-BERNAMA file pic
-BERNAMA file pic

THE Sarawak election is months past its due as the five-year term of the state assembly expired in June.

An election would have been held were it not for the emergency imposed across the country because of raging Covid-19 infections, which flared up after Sabah's snap election last year.

The emergency was lifted for the rest of the country in August, but remains in force in Sarawak till early new year, because of fears of a similar Covid-19 resurgence if the state followed Sabah into an election soon after the national emergency was lifted.

But, now it seems that Melaka will beat Sarawak to holding its state polls. Talk has been rife that Sarawak will hold its own polls by year end but will not be dictated into having it synchronised with Melaka's.

The fact that Sarawak has been given priority in the national immunisation roll-out and that it became the first state to have over 90-per cent of its population vaccinated was precisely so it can sooner overcome the anomaly of being the only state with a legislature that has run its full course.

Now, it appears, the timing of the polls has itself become the subject of a political debate, with the opposition accusing the state ruling coalition of being in an unseemly rush to have the election before the year is out.

For good measure, the opposition parties are making the charge that the haste is so that the state will escape having 18-year-olds added to its electoral roll if the election occurs this year.

The principal contention of the opposition is that the state government is being irresponsible for planning the vote in the midst of the current Covid-19 outbreak in the state which, in recent weeks, has topped the national case charts, with a daily caseload in the thousands and rising.

But, the wind has been taken out of the sails of such a charge of irresponsibility as the daily case numbers have dipped below a thousand this week and likely to track the national downward trend.
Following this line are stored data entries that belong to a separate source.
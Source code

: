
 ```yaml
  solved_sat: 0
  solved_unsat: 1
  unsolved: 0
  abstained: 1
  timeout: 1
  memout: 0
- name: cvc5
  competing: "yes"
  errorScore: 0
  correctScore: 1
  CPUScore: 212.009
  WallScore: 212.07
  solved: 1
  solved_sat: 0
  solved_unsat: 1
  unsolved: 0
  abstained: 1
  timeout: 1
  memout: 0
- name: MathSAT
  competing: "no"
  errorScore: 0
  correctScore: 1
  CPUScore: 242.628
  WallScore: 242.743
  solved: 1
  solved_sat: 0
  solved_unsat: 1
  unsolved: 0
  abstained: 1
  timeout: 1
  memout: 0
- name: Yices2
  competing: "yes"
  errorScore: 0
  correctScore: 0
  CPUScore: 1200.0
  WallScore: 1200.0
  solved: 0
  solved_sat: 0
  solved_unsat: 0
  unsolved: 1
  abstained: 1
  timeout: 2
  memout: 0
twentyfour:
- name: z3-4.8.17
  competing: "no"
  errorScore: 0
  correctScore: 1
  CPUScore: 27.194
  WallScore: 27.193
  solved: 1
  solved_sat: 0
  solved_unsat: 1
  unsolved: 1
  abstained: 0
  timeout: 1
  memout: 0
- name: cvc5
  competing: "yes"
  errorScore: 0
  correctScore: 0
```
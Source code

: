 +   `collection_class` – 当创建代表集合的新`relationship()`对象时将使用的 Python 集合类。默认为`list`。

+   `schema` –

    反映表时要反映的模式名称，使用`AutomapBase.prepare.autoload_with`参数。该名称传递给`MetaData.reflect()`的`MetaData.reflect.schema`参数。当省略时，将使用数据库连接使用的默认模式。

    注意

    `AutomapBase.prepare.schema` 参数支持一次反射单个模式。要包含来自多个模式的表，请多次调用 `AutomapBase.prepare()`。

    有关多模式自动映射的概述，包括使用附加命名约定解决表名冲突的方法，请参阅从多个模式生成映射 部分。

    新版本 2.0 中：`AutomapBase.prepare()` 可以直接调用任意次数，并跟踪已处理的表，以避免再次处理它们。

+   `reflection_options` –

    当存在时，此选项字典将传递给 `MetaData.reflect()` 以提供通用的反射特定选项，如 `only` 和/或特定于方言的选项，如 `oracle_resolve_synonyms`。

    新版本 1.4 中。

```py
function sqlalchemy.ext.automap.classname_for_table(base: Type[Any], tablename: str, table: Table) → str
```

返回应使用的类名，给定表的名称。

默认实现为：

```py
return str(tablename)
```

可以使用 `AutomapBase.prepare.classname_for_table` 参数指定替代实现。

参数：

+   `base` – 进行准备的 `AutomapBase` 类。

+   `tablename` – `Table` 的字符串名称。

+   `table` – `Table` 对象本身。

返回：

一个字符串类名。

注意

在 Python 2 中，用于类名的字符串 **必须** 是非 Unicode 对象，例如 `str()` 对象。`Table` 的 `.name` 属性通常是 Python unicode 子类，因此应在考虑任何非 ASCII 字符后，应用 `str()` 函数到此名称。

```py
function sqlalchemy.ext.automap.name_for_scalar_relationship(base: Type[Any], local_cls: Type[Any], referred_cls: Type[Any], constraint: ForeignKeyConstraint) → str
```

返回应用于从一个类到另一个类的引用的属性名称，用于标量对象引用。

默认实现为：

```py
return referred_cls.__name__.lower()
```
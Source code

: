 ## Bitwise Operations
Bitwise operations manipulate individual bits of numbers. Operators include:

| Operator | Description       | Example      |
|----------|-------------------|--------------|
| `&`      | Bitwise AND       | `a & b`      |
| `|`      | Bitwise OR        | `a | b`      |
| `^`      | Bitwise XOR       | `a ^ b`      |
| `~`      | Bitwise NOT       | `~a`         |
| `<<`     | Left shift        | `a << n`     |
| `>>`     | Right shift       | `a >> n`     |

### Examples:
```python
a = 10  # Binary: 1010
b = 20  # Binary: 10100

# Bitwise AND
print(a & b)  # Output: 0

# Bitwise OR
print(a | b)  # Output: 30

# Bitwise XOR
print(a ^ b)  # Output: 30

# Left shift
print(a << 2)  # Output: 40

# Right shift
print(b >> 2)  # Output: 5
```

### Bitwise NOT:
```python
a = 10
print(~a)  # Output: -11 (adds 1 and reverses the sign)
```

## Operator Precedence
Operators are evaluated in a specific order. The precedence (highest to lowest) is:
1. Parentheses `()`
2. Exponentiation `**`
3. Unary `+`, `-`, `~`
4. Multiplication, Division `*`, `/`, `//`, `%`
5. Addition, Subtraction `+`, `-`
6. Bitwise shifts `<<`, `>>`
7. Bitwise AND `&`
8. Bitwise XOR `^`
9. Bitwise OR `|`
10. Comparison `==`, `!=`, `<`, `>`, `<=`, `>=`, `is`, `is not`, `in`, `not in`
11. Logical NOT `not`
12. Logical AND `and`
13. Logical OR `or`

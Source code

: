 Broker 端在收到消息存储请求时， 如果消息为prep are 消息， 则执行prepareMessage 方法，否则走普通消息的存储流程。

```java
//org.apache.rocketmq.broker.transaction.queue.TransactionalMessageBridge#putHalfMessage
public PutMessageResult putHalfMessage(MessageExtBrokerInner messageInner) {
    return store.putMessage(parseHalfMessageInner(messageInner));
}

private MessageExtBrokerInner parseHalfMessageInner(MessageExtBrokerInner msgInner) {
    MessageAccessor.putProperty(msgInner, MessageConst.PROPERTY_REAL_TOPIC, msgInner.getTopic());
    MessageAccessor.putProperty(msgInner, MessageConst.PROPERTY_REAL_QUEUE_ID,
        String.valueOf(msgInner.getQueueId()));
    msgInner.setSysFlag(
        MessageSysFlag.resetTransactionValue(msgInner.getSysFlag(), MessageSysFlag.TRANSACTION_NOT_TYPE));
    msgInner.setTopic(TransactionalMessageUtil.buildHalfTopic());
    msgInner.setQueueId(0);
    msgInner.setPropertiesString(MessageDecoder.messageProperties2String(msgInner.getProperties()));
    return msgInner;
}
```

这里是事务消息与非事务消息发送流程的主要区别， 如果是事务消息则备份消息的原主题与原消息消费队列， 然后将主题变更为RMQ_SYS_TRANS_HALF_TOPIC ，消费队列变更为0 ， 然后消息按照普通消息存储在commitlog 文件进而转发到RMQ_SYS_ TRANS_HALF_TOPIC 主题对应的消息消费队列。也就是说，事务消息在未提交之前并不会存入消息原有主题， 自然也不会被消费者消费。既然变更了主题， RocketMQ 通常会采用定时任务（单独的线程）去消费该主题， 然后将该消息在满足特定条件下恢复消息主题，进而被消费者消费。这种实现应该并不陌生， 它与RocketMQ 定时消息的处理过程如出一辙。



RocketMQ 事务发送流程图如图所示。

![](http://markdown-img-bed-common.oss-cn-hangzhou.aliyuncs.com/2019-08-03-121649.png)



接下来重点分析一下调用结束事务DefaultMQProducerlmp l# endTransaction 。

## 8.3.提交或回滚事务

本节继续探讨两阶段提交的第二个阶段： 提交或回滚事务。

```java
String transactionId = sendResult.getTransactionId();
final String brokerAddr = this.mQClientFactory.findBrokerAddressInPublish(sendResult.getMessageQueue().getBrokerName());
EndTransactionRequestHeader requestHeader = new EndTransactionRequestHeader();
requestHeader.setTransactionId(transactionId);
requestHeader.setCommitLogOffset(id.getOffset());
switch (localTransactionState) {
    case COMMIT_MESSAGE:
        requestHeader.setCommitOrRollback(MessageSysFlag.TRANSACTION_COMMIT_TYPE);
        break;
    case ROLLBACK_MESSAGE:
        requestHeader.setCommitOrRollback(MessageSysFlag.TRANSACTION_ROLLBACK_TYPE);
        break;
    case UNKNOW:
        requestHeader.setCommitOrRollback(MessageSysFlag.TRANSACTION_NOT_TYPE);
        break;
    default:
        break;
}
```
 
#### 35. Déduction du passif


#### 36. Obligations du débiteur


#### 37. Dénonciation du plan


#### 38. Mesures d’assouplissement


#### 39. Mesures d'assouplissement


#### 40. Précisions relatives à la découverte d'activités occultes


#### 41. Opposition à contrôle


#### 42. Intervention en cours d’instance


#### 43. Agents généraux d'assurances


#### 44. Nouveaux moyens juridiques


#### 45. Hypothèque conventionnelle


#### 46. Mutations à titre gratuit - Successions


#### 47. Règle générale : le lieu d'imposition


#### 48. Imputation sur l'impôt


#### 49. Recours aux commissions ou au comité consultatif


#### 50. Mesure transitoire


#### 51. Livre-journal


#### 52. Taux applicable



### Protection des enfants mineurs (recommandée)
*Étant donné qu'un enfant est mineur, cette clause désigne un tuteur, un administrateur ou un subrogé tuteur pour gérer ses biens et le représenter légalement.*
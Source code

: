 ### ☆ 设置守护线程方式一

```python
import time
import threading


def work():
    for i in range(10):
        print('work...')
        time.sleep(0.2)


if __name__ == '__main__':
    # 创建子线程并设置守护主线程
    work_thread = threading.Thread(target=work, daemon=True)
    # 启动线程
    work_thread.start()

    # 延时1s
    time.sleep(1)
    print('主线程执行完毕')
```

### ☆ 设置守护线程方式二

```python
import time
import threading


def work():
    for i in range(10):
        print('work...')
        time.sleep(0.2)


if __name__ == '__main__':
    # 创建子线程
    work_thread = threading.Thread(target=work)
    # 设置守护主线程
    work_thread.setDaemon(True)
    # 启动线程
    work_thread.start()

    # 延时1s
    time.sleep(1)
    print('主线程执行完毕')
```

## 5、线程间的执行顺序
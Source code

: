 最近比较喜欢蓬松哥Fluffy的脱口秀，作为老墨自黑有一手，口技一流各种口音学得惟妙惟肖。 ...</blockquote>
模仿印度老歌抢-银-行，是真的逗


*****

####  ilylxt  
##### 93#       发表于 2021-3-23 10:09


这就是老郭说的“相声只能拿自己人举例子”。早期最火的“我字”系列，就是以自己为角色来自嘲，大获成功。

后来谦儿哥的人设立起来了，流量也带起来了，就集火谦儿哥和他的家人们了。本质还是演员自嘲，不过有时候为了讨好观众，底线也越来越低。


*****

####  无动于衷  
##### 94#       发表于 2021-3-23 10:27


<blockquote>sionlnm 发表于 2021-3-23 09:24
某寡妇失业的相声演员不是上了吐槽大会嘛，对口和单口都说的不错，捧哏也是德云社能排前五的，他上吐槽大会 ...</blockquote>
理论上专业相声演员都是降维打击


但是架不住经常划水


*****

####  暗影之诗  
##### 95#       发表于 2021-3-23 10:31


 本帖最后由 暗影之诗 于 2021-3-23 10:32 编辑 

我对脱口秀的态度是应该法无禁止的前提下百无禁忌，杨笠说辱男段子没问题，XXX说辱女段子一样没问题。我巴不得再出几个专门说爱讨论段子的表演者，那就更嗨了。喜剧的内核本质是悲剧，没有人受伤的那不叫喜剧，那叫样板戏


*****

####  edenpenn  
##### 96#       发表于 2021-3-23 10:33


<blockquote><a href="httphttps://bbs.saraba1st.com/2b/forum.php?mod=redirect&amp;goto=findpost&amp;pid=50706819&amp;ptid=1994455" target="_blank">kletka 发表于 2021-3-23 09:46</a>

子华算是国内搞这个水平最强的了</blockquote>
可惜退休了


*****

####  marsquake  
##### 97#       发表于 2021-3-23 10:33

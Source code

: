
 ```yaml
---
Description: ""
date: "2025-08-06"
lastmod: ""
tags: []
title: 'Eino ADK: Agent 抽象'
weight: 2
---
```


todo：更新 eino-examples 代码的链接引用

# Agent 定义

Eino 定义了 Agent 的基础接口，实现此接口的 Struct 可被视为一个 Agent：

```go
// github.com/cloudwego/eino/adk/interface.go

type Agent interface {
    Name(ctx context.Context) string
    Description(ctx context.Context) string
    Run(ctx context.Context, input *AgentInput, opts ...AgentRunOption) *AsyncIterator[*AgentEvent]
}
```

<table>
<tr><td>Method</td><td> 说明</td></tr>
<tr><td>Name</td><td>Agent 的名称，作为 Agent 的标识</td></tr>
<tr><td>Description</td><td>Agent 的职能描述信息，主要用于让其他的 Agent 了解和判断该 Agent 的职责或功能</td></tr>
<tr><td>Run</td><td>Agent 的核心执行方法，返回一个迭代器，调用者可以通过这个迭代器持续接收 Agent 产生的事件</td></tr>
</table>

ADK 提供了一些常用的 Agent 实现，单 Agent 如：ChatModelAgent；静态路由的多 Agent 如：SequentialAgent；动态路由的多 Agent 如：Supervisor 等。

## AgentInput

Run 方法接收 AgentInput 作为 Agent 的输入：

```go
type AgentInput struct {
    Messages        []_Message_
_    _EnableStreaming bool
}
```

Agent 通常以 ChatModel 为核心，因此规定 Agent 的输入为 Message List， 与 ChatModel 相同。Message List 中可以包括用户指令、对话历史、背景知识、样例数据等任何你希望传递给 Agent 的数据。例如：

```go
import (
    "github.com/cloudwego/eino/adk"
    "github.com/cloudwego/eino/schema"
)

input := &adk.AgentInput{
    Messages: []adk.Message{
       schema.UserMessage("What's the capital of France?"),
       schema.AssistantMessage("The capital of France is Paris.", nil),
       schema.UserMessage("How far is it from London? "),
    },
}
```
The Sabah comparison is also no longer quite apt as its polls happened before mass vaccinations. While it is true that breakthrough infections occur among fully vaccinated individuals, the nation as a whole has now moved into the phase of treating Covid-19 as endemic.

Asymptomatic or mildly symptomatic cases now form the bulk of infections, relieving medical services from the severe pressures they once were under.

If schools and all economic sectors have or are fully reopening, it stands to reason that our politics (including elections) should likewise be returning to what they used to be, pre-pandemic.

To be sure, a return to pre-pandemic normality must come with a caveat: that all the standard operating procedures — especially those to do with social distancing, masking and hand-washing — introduced following the pandemic be vigorously applied.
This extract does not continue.